**Work request**
The answer must be every line from the listing that holds the string "newlength".

**Information shown**
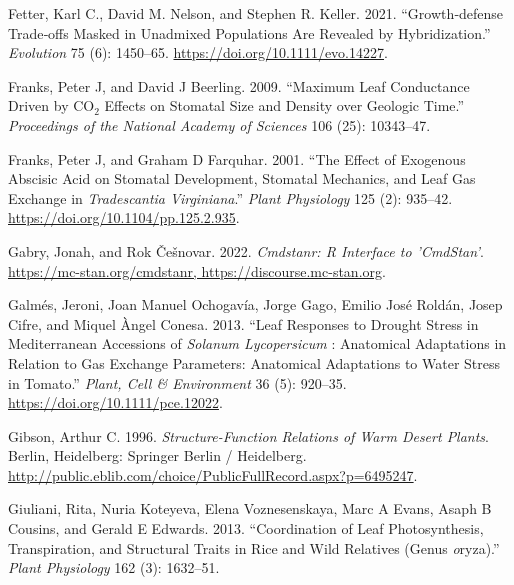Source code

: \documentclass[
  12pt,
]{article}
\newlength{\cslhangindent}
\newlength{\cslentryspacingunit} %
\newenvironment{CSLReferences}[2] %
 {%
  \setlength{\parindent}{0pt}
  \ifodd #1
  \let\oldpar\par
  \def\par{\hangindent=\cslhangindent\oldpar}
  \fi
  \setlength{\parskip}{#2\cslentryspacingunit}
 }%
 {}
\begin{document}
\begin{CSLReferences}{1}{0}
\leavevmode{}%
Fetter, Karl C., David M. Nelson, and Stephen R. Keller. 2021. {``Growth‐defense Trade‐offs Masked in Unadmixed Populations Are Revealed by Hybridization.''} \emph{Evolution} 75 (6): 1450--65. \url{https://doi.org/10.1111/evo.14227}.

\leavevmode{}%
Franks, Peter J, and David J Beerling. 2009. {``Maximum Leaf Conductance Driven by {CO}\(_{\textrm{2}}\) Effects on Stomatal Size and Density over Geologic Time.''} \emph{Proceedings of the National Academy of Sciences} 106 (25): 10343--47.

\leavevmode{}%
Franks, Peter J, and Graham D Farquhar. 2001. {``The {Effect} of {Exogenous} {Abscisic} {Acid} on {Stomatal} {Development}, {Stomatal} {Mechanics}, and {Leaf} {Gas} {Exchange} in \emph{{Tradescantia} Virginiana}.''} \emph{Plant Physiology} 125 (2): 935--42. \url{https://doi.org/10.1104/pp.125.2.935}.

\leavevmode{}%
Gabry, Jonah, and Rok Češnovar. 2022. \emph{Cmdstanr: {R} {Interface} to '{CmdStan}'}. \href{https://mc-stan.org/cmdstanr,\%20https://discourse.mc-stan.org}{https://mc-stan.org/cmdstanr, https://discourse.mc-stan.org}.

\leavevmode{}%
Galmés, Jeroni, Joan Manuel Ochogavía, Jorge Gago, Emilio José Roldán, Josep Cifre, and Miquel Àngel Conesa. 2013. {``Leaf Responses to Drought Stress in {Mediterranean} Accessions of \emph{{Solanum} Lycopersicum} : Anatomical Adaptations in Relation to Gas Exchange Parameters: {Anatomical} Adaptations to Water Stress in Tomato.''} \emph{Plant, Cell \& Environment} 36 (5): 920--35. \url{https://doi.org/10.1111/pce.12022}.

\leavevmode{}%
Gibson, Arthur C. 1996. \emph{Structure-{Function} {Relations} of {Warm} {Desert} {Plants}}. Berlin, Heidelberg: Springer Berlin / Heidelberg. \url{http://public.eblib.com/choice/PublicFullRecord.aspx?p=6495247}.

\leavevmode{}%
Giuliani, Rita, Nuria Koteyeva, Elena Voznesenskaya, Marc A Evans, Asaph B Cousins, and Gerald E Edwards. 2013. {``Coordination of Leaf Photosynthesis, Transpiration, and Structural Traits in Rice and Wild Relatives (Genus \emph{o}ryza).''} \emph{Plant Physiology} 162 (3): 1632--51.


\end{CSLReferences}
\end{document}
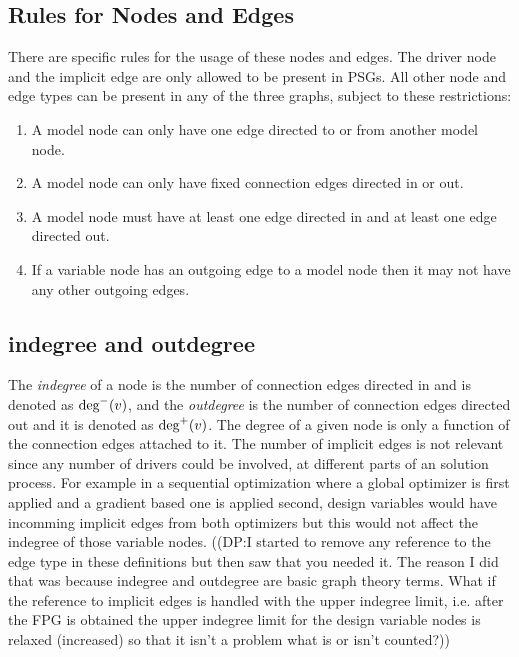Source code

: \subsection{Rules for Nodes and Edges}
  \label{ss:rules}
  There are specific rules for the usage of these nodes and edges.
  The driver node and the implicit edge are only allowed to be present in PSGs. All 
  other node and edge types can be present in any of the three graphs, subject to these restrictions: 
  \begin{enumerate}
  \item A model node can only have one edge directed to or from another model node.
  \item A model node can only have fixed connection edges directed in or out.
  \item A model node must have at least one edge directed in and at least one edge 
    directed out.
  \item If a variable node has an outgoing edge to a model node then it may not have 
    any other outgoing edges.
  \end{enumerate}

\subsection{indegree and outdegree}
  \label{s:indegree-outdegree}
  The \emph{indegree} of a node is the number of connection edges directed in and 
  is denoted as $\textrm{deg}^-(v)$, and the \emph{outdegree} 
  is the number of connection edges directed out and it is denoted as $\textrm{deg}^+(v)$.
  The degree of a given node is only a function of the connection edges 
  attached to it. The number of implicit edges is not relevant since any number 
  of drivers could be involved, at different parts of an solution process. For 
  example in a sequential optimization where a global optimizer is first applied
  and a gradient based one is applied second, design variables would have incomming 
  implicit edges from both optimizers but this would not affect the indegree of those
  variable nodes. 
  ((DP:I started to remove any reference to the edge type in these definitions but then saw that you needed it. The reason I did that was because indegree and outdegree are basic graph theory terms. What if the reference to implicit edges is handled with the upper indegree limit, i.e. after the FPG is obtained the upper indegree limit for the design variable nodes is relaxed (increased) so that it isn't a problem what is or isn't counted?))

--

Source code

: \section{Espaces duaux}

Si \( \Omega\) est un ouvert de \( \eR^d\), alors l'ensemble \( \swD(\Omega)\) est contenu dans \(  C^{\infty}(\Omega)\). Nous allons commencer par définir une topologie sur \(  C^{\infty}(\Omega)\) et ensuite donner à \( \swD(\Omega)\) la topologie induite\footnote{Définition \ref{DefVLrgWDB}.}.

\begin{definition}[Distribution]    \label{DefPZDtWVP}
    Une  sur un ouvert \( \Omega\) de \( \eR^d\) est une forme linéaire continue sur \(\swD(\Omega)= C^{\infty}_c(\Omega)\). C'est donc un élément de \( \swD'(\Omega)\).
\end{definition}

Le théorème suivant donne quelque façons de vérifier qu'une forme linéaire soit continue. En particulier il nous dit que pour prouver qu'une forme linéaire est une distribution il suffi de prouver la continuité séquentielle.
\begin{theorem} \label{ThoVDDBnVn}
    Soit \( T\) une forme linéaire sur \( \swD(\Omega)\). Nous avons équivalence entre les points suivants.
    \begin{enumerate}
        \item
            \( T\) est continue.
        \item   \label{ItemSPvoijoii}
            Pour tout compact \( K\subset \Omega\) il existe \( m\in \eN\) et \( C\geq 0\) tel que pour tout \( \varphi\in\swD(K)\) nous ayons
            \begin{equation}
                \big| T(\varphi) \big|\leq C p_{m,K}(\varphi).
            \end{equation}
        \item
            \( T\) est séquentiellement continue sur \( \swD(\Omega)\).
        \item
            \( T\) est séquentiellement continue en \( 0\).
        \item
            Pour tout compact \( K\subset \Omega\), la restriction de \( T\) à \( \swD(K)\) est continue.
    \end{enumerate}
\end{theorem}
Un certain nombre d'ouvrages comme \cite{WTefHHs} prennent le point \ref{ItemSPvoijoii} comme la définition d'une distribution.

**Solved problem**
\newlength{\cslhangindent}
\newlength{\cslentryspacingunit} %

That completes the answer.